Machine Learning: Cleaning data

Tavish Aggarwal

June 18, 2020

n the previous post, we saw how to import data from different type of file sources using various packages available in python. If you haven't gone through Importing data using Python. I recommend going through it before stepping into this post.

Once we have data imported into dataset its very important to understand the data before proceeding further. It's important to understand the attributes (columns) of our dataset provided.

Whenever we obtain a new dataset, our first task is to do the exploratory analysis to get a better understanding of the data.

When we think that we have enough knowledge about the dataset and we are sure that the answer we are expecting from the dataset is possible to get, we can procced one step further.

There are high chances that the data provided to us is not clean data.

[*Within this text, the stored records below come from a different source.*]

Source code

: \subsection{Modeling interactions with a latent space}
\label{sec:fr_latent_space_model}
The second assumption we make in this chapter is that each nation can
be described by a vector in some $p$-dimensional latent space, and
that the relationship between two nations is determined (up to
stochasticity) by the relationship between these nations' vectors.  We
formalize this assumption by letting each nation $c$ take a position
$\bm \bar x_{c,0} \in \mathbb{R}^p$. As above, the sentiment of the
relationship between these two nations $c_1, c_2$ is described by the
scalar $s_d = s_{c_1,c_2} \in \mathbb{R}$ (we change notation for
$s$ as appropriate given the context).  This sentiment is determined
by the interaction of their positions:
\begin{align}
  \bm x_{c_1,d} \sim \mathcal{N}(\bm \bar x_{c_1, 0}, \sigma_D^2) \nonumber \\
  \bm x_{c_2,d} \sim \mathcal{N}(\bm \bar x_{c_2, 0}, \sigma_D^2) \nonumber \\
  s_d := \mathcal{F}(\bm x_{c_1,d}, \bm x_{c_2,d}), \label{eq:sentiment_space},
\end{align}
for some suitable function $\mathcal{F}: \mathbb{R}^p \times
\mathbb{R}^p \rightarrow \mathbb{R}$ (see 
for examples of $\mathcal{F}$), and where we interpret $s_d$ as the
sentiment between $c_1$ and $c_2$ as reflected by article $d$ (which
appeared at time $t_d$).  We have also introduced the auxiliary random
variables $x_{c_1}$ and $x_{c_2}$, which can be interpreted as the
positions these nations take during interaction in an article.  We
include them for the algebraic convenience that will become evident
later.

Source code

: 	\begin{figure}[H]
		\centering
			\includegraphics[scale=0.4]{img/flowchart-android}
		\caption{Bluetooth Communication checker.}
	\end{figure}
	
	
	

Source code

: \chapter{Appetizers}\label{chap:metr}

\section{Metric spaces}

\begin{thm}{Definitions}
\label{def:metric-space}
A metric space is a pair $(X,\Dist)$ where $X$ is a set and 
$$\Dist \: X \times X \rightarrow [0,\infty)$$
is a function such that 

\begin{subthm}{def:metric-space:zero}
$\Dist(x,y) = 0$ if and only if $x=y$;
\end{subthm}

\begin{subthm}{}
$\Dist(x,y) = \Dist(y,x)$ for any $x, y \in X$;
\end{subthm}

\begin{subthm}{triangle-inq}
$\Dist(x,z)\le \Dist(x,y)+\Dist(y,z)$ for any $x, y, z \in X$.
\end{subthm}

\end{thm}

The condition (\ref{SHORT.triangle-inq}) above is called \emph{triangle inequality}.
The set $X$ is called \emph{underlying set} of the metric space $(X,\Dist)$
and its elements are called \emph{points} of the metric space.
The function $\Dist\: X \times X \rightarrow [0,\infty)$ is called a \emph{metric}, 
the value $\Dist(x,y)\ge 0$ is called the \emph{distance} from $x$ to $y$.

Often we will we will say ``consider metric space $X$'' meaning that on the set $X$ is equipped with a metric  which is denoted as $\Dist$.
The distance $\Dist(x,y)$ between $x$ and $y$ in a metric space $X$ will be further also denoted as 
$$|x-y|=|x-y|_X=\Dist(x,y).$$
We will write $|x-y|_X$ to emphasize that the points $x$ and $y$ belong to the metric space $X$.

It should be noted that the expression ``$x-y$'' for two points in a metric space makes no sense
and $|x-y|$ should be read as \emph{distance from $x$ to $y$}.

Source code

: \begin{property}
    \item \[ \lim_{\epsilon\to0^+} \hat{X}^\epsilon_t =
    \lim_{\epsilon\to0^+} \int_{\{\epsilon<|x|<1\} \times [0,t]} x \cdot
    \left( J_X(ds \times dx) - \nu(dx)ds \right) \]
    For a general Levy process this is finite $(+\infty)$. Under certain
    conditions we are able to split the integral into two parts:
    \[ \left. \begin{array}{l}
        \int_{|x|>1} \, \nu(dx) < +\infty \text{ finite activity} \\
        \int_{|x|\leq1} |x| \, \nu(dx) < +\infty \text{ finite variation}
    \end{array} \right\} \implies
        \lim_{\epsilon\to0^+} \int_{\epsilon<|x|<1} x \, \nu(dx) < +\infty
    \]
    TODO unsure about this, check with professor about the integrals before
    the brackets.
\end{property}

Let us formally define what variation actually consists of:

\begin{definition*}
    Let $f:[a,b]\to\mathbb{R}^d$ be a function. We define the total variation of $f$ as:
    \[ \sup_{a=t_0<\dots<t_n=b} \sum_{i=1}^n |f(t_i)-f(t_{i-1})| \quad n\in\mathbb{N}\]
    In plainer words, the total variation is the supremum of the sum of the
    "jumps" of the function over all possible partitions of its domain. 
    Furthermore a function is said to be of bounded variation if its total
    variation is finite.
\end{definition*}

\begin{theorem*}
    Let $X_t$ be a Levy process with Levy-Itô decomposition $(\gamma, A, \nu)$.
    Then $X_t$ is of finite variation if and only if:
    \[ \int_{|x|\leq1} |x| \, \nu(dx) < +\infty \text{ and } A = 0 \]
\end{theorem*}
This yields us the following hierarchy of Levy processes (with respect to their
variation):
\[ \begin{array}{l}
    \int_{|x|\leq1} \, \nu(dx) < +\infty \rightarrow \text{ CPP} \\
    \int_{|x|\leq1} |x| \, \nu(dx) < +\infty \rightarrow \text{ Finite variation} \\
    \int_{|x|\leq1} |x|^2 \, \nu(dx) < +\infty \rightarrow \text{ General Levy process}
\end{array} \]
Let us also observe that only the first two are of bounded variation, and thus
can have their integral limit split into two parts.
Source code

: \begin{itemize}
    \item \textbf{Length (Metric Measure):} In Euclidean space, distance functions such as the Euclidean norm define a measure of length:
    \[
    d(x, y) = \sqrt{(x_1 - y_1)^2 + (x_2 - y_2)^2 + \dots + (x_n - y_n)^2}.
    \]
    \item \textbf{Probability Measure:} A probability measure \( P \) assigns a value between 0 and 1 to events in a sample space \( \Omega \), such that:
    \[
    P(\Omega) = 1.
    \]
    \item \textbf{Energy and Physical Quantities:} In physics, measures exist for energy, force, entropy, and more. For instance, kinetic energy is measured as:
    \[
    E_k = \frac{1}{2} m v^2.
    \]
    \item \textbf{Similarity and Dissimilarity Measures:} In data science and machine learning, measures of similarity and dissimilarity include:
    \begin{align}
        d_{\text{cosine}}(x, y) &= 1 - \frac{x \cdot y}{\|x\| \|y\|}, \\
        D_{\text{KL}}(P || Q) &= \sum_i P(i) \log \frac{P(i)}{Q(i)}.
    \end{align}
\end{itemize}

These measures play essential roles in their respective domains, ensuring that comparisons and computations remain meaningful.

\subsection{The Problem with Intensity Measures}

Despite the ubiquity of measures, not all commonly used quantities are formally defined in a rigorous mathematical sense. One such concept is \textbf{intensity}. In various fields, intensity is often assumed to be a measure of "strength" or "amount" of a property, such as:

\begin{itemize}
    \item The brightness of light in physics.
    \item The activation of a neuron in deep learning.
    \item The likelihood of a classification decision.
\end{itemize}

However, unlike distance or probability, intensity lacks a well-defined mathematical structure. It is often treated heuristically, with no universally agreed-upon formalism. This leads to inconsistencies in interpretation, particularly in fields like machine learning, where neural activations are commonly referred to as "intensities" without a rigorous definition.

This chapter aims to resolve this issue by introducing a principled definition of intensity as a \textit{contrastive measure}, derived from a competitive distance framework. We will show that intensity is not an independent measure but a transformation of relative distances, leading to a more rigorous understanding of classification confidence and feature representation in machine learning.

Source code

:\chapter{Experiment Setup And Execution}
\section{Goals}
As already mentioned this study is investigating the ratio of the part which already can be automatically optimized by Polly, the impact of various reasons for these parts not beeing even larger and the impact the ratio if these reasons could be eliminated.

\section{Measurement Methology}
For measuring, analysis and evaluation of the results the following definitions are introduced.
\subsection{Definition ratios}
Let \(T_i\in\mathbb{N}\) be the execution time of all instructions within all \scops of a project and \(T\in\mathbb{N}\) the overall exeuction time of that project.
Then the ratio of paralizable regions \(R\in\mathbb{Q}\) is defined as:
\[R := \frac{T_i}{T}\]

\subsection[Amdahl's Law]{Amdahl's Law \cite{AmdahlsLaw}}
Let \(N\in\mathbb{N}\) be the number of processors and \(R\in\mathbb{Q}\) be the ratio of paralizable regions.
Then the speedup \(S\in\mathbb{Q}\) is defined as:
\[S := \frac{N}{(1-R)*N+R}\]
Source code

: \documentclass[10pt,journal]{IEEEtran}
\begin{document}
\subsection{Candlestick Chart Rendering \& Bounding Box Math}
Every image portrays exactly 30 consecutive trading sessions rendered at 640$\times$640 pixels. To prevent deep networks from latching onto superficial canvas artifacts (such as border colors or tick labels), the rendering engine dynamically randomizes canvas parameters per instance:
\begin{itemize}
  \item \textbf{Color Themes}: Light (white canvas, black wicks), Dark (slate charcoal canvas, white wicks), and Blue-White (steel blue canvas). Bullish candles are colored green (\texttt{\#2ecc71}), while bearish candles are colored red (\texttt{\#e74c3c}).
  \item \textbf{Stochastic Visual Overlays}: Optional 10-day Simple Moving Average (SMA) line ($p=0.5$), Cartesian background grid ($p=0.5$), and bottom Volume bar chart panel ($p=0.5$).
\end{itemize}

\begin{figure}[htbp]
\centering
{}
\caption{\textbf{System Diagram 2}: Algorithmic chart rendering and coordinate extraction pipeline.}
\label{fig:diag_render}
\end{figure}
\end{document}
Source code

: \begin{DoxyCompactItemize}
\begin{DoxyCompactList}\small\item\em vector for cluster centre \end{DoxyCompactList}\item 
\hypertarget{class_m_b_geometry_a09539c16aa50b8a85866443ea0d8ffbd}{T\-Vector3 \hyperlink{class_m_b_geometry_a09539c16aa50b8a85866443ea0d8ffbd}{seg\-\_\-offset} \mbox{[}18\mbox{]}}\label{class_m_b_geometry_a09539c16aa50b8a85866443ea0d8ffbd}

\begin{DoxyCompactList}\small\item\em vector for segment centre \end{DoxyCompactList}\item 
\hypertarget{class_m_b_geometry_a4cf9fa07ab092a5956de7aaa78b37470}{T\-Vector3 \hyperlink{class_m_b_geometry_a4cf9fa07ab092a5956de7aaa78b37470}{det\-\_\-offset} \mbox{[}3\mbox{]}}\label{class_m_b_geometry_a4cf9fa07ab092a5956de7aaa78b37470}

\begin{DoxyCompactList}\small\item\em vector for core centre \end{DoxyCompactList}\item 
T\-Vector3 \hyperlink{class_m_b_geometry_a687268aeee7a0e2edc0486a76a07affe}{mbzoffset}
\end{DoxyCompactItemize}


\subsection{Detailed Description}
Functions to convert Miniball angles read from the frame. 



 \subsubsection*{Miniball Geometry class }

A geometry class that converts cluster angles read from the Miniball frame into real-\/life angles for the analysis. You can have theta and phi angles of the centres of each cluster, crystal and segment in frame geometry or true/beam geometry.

What do we mean by not clean or dirty data? Below are some of the points that will help you understand what all we have to check to make our data clean:

Check the data type of the column
Check for data in the column. Check do we need to split the columns?
Check the max, min and median of the columns
Check the duplication in the dataset
Reshaping the data is required?
Does the dataset contain unnecessary white spaces between text
Does our dataset contain null values?

In this post, we will be exploring the mentioned points and will try to clean the dataset provided. As part of this post, we will be working on the dataset TMDB and Avocado dataset from Kaggle.

Note: I recommend to download above mentioned dataset to follow the course and do hands on side by side.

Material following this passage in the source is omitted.